Research shows that 99m a year spent on DRTV is wasted on unmanned calls. Richenda Wilson explains why this occurs

Alarming statistics about call wastage abound in the DRTV industry and the necessity to tackle the problem becomes ever more imperative as use of the medium grows. More than a fifth of ads now carry a phone number – ten times more than a decade ago – and a failure to respond to someone who dials that number can deal a severe blow to perceptions of the brand being advertised.

According to research last year from CIA Medianetwork, 99m of the total spent on DRTV ads every year is wasted because call handlers cannot cope with response. BT and Channel 4 found that about a fifth of calls are not answered at all, or callers hang up after being made to queue too long. And that’s before further custom is thrown away by problems with fulfilment.

Until now, much of the criticism for missed calls has been laid firmly at the feet of telemarketing bureaux. After all, who else can ensure they have a sufficient number of live handlers or adequate automated facilities to cope with the influx of calls?

Simon Foster, head of DRTV at Ogilvy & Mather Direct, maintains the problems start with poor media buying.

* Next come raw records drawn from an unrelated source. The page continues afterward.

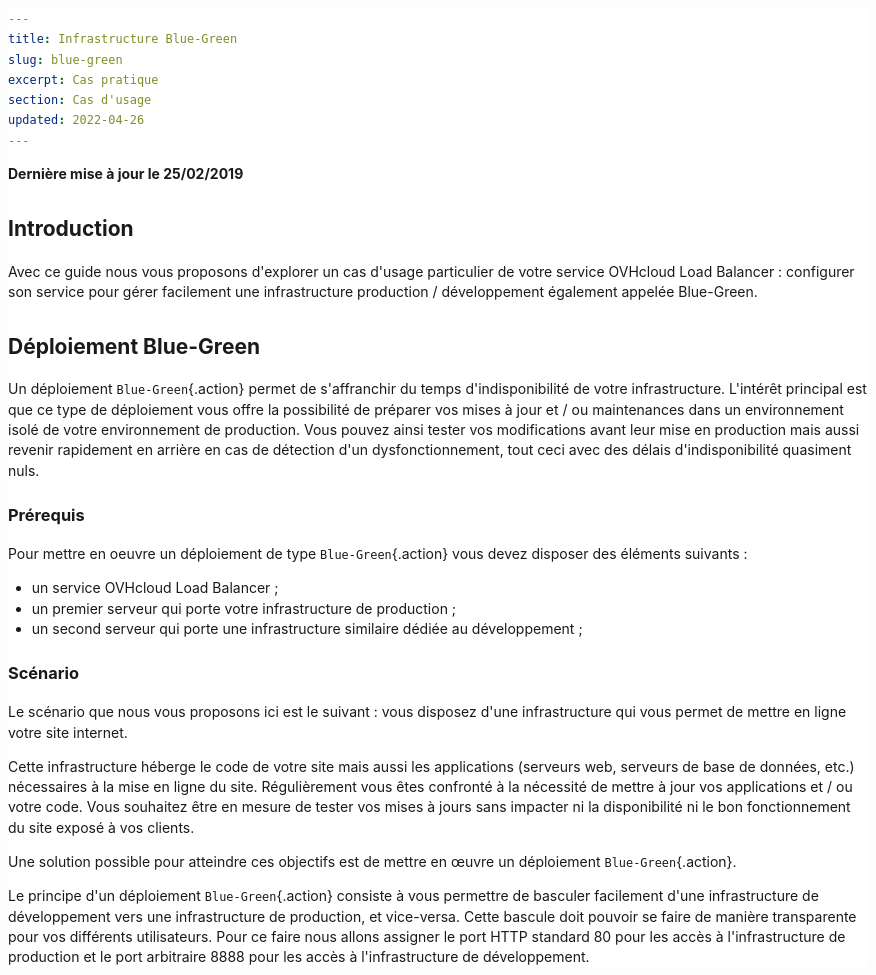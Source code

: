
 ```yaml
---
title: Infrastructure Blue-Green
slug: blue-green
excerpt: Cas pratique
section: Cas d'usage
updated: 2022-04-26
---
```


**Dernière mise à jour le 25/02/2019**

## Introduction
Avec ce guide nous vous proposons d'explorer un cas d'usage particulier de votre service OVHcloud Load Balancer : configurer son service pour gérer facilement une infrastructure production / développement également appelée Blue-Green.


## Déploiement Blue-Green
Un déploiement `Blue-Green`{.action} permet de s'affranchir du temps d'indisponibilité de votre infrastructure. L'intérêt principal est que ce type de déploiement vous offre la possibilité de préparer vos mises à jour et / ou maintenances dans un environnement isolé de votre environnement de production. Vous pouvez ainsi tester vos modifications avant leur mise en production mais aussi revenir rapidement en arrière en cas de détection d'un dysfonctionnement, tout ceci avec des délais d'indisponibilité quasiment nuls.


### Prérequis
Pour mettre en oeuvre un déploiement de type `Blue-Green`{.action} vous devez disposer des éléments suivants :

- un service OVHcloud Load Balancer ;
- un premier serveur qui porte votre infrastructure de production ;
- un second serveur qui porte une infrastructure similaire dédiée au développement ;


### Scénario
Le scénario que nous vous proposons ici est le suivant : vous disposez d'une infrastructure qui vous permet de mettre en ligne votre site internet.

Cette infrastructure héberge le code de votre site mais aussi les applications (serveurs web, serveurs de base de données, etc.) nécessaires à la mise en ligne du site. Régulièrement vous êtes confronté à la nécessité de mettre à jour vos applications et / ou votre code. Vous souhaitez être en mesure de tester vos mises à jours sans impacter ni la disponibilité ni le bon fonctionnement du site exposé à vos clients.

Une solution possible pour atteindre ces objectifs est de mettre en œuvre un déploiement `Blue-Green`{.action}.

Le principe d'un déploiement `Blue-Green`{.action} consiste à vous permettre de basculer facilement d'une infrastructure de développement vers une infrastructure de production, et vice-versa. Cette bascule doit pouvoir se faire de manière transparente pour vos différents utilisateurs. Pour ce faire nous allons assigner le port HTTP standard 80 pour les accès à l'infrastructure de production et le port arbitraire 8888 pour les accès à l'infrastructure de développement.
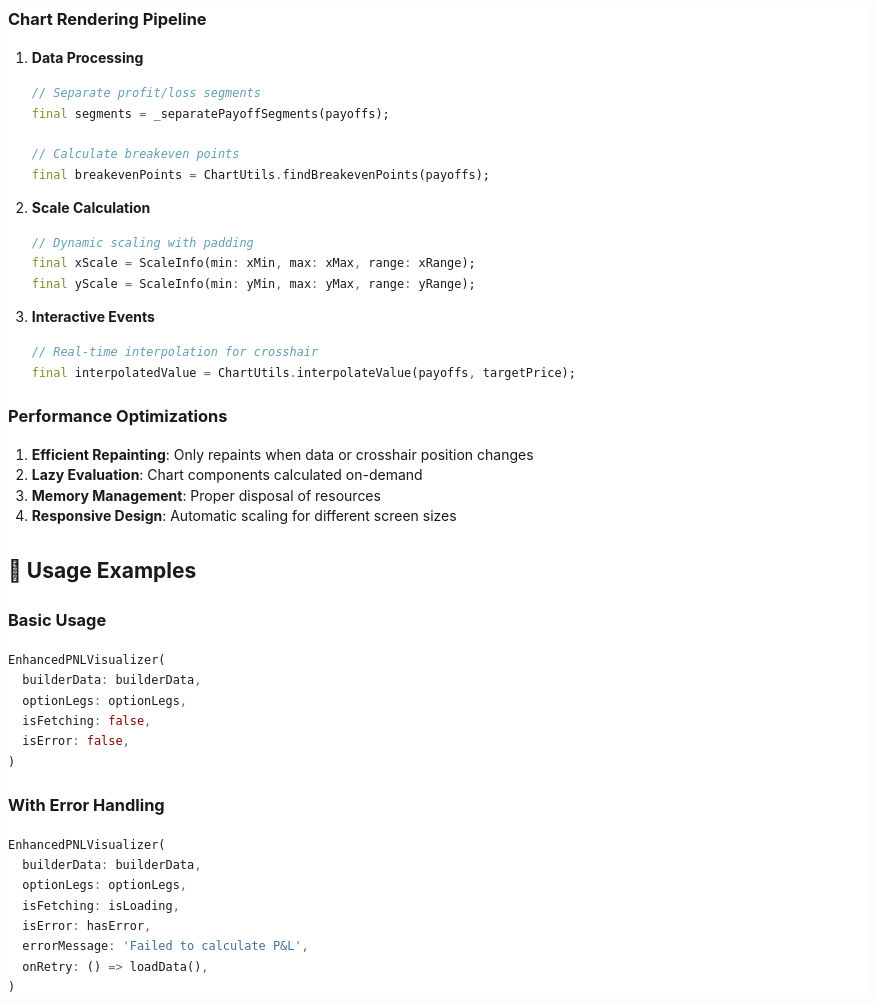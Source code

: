 ### Chart Rendering Pipeline

1. **Data Processing**
   ```dart
   // Separate profit/loss segments
   final segments = _separatePayoffSegments(payoffs);

   // Calculate breakeven points
   final breakevenPoints = ChartUtils.findBreakevenPoints(payoffs);
   ```

2. **Scale Calculation**
   ```dart
   // Dynamic scaling with padding
   final xScale = ScaleInfo(min: xMin, max: xMax, range: xRange);
   final yScale = ScaleInfo(min: yMin, max: yMax, range: yRange);
   ```

3. **Interactive Events**
   ```dart
   // Real-time interpolation for crosshair
   final interpolatedValue = ChartUtils.interpolateValue(payoffs, targetPrice);
   ```

### Performance Optimizations

1. **Efficient Repainting**: Only repaints when data or crosshair position changes
2. **Lazy Evaluation**: Chart components calculated on-demand
3. **Memory Management**: Proper disposal of resources
4. **Responsive Design**: Automatic scaling for different screen sizes

## 📱 Usage Examples

### Basic Usage
```dart
EnhancedPNLVisualizer(
  builderData: builderData,
  optionLegs: optionLegs,
  isFetching: false,
  isError: false,
)
```

### With Error Handling
```dart
EnhancedPNLVisualizer(
  builderData: builderData,
  optionLegs: optionLegs,
  isFetching: isLoading,
  isError: hasError,
  errorMessage: 'Failed to calculate P&L',
  onRetry: () => loadData(),
)
```
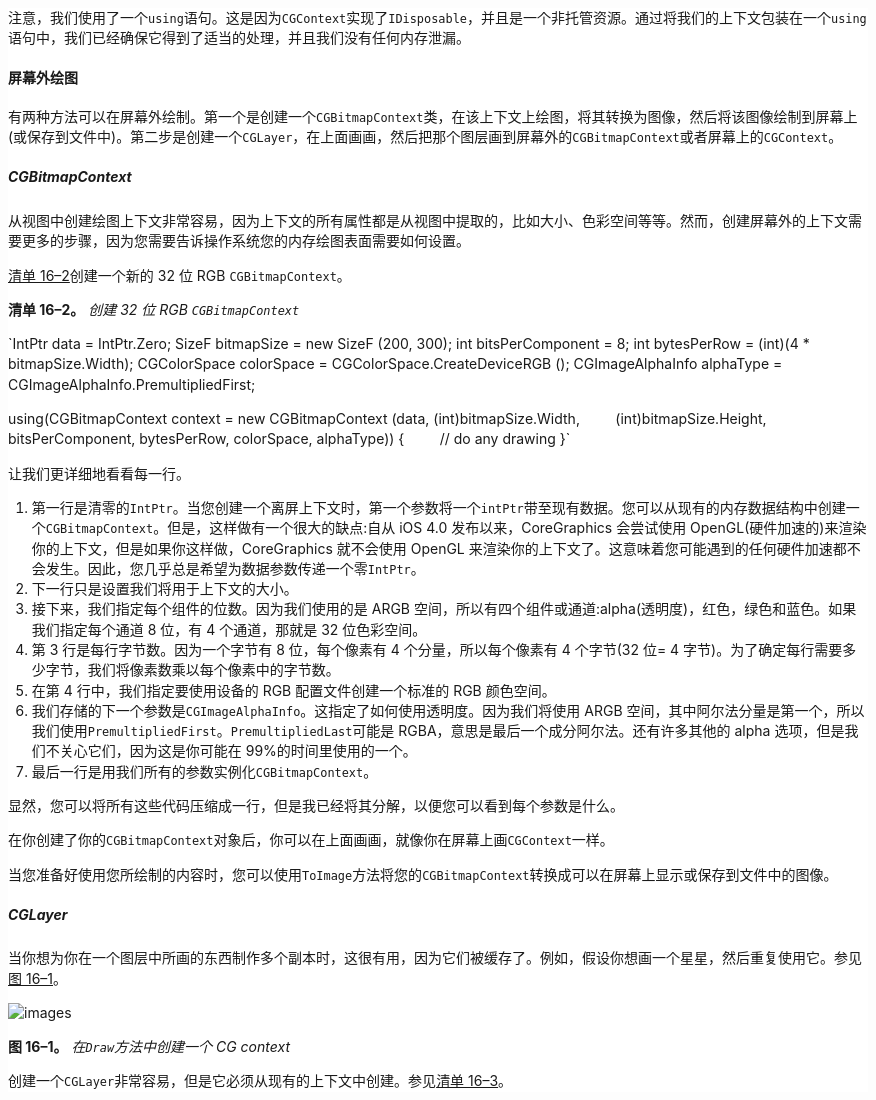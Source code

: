 注意，我们使用了一个`using`语句。这是因为`CGContext`实现了`IDisposable`，并且是一个非托管资源。通过将我们的上下文包装在一个`using`语句中，我们已经确保它得到了适当的处理，并且我们没有任何内存泄漏。

#### 屏幕外绘图

有两种方法可以在屏幕外绘制。第一个是创建一个`CGBitmapContext`类，在该上下文上绘图，将其转换为图像，然后将该图像绘制到屏幕上(或保存到文件中)。第二步是创建一个`CGLayer`，在上面画画，然后把那个图层画到屏幕外的`CGBitmapContext`或者屏幕上的`CGContext`。

##### CGBitmapContext

从视图中创建绘图上下文非常容易，因为上下文的所有属性都是从视图中提取的，比如大小、色彩空间等等。然而，创建屏幕外的上下文需要更多的步骤，因为您需要告诉操作系统您的内存绘图表面需要如何设置。

[清单 16–2](#list_16_2)创建一个新的 32 位 RGB `CGBitmapContext`。

**清单 16–2。** *创建 32 位 RGB `CGBitmapContext`*

`IntPtr data = IntPtr.Zero;
SizeF bitmapSize = new SizeF (200, 300);
int bitsPerComponent = 8;
int bytesPerRow = (int)(4 * bitmapSize.Width);
CGColorSpace colorSpace = CGColorSpace.CreateDeviceRGB ();
CGImageAlphaInfo alphaType = CGImageAlphaInfo.PremultipliedFirst;

using(CGBitmapContext context = new CGBitmapContext (data, (int)bitmapSize.Width,
        (int)bitmapSize.Height, bitsPerComponent, bytesPerRow, colorSpace, alphaType))
{
        // do any drawing
}`

让我们更详细地看看每一行。

1.  第一行是清零的`IntPtr`。当您创建一个离屏上下文时，第一个参数将一个`intPtr`带至现有数据。您可以从现有的内存数据结构中创建一个`CGBitmapContext`。但是，这样做有一个很大的缺点:自从 iOS 4.0 发布以来，CoreGraphics 会尝试使用 OpenGL(硬件加速的)来渲染你的上下文，但是如果你这样做，CoreGraphics 就不会使用 OpenGL 来渲染你的上下文了。这意味着您可能遇到的任何硬件加速都不会发生。因此，您几乎总是希望为数据参数传递一个零`IntPtr`。
2.  下一行只是设置我们将用于上下文的大小。
3.  接下来，我们指定每个组件的位数。因为我们使用的是 ARGB 空间，所以有四个组件或通道:alpha(透明度)，红色，绿色和蓝色。如果我们指定每个通道 8 位，有 4 个通道，那就是 32 位色彩空间。
4.  第 3 行是每行字节数。因为一个字节有 8 位，每个像素有 4 个分量，所以每个像素有 4 个字节(32 位= 4 字节)。为了确定每行需要多少字节，我们将像素数乘以每个像素中的字节数。
5.  在第 4 行中，我们指定要使用设备的 RGB 配置文件创建一个标准的 RGB 颜色空间。
6.  我们存储的下一个参数是`CGImageAlphaInfo`。这指定了如何使用透明度。因为我们将使用 ARGB 空间，其中阿尔法分量是第一个，所以我们使用`PremultipliedFirst`。`PremultipliedLast`可能是 RGBA，意思是最后一个成分阿尔法。还有许多其他的 alpha 选项，但是我们不关心它们，因为这是你可能在 99%的时间里使用的一个。
7.  最后一行是用我们所有的参数实例化`CGBitmapContext`。

显然，您可以将所有这些代码压缩成一行，但是我已经将其分解，以便您可以看到每个参数是什么。

在你创建了你的`CGBitmapContext`对象后，你可以在上面画画，就像你在屏幕上画`CGContext`一样。

当您准备好使用您所绘制的内容时，您可以使用`ToImage`方法将您的`CGBitmapContext`转换成可以在屏幕上显示或保存到文件中的图像。

##### CGLayer

当你想为你在一个图层中所画的东西制作多个副本时，这很有用，因为它们被缓存了。例如，假设你想画一个星星，然后重复使用它。参见[图 16–1](#fig_16_1)。

![images](images/1601.jpg)

**图 16–1。** *在`Draw`方法中创建一个 CG context*

创建一个`CGLayer`非常容易，但是它必须从现有的上下文中创建。参见[清单 16–3](#list_16_3)。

Can a bureau be held responsible if an unscheduled ad is aired while the bureau is closed, or if it is scheduled at such a peak time that the bureau cannot cope with the volume of response, or if the ad contains such a spectacular offer that the level of response is off the usual scale?

It is these aspects of a responsive campaign that media buyers and planners should be considering early on. So why are they often ignored?

Foster claims part of the problem is that a successful DRTV media plan may be totally opposite to a traditional brand-building campaign: “People have to unlearn what they know. Lots of media planners have a brand pedigree and need a change of mindset. Peak programming is no longer the ultimate goal. The definition of quality changes entirely.”

Foster claims several core aspects of DRTV media buying and planning are misunderstood. The most effective direct response advertisements tend to be shown during low-interest programming broadcast at off-peak times of day – generally from the morning coffee break to lunch time. Media buyers who would formerly have whooped with joy at being offered a late-availability, dirt-cheap News at Ten slot, say, refuse the offer: there would be too many viewers calling a bureau that may have closed down for the night.

Don Iszatt, managing director of Direct Marketing Solutions, has monitored responsive ads in that very slot. “When you dialled the number, you were greeted with a recorded announcement stating that the lines were closed,” he says. “There was no opportunity to leave a message.”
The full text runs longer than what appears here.